Now I want to calculate the angles of each Pn in respect to centroid and the centroid normal. Like P1 could be 45 degrees, P4 180, etc.
Well you don’t really need the centroid or point only the vector between them.
the point and centroid should be converted into a vector.
local a = point - centroid -- Points do not have angles so convert into a vector instead
local b = centroidNormal
local ans = math.acos( a:Dot(b) / (a.Magnitude * b.Magnitude) )
print(math.deg(ans))
Well…in that case you shouldn’t really use normal then. Instead you have to make an “upwards” vector.
Is the centroid a CFrame or just a point in 3d space?
If it is a CFrame and if the plane is the same axis as two of the CFrame X,Y,Z axis you can simply select one of the CFrames Right,Up or Forward vectors that are parallel to the surface of the plane.
Slightly confused by what you what, but I’m guessing you want a signed angle?
local function sqrMagnitude(v)
return v.x * v.x + v.y * v.y + v.z * v.z
end
local function signedAngle(from, to, axis)
axis = axis or Vector3.FromNormalId(Enum.NormalId.Top)
local d = math.sqrt(sqrMagnitude(from) * sqrMagnitude(to))
if d > 1e-15 then
local angle = math.deg(math.acos(math.clamp(from:Dot(to) / d, -1, 1)))
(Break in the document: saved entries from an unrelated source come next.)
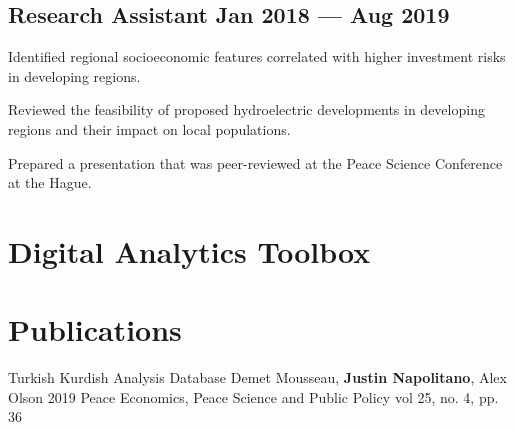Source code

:\documentclass[doublesided, paper=a4, fontsize=10.5pt]{my-resume}
\begin{document}
{    \subsection{Research Assistant \hfill Jan 2018 --- Aug 2019}
    \begin{zitemize}
        \item Identified regional socioeconomic features correlated with higher investment risks in developing regions.
        \item Reviewed the feasibility of proposed hydroelectric developments in developing regions and their impact on local populations.
        \item Prepared a presentation that was peer-reviewed at the Peace Science Conference at the Hague.
    \end{zitemize}

    \section{Digital Analytics Toolbox}

    \section{Publications} 
    \pubdefaultspacing
    \justinpublication
    {Turkish Kurdish Analysis Database} 
    {Demet Mousseau, \textbf{Justin Napolitano}, Alex Olson} 
    {2019} 
    {Peace Economics, Peace Science and Public Policy vol 25, no. 4, pp. 36} 
    {}
}

\makebody
\end{document}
local cross = from:Cross(to)
return angle * math.sign(axis.x * cross.x + axis.y * cross.y + axis.z * cross.z)
end
return 0
end
local centre = game.Workspace.Centre
local axis = Vector3.FromNormalId(Enum.NormalId.Top)
local point = game.Workspace.Point
point:GetPropertyChangedSignal('Position'):Connect(function ()
local direction = (centre.Position - point.Position).unit
local front = Vector3.FromNormalId(Enum.NormalId.Front)
local angle = signedAngle(direction, front, axis)
print(('Angle between centre & point is %s degrees'):format(('%.1f'):format(angle)))
end)
For reference, this would measure angle such that:
i.e. the points are rotated around the ‘axis’ normal, and the ‘to’ vector is the where we measure the angle. So if you’d need to provide a direction from the plane, or one perpendicular to the normal.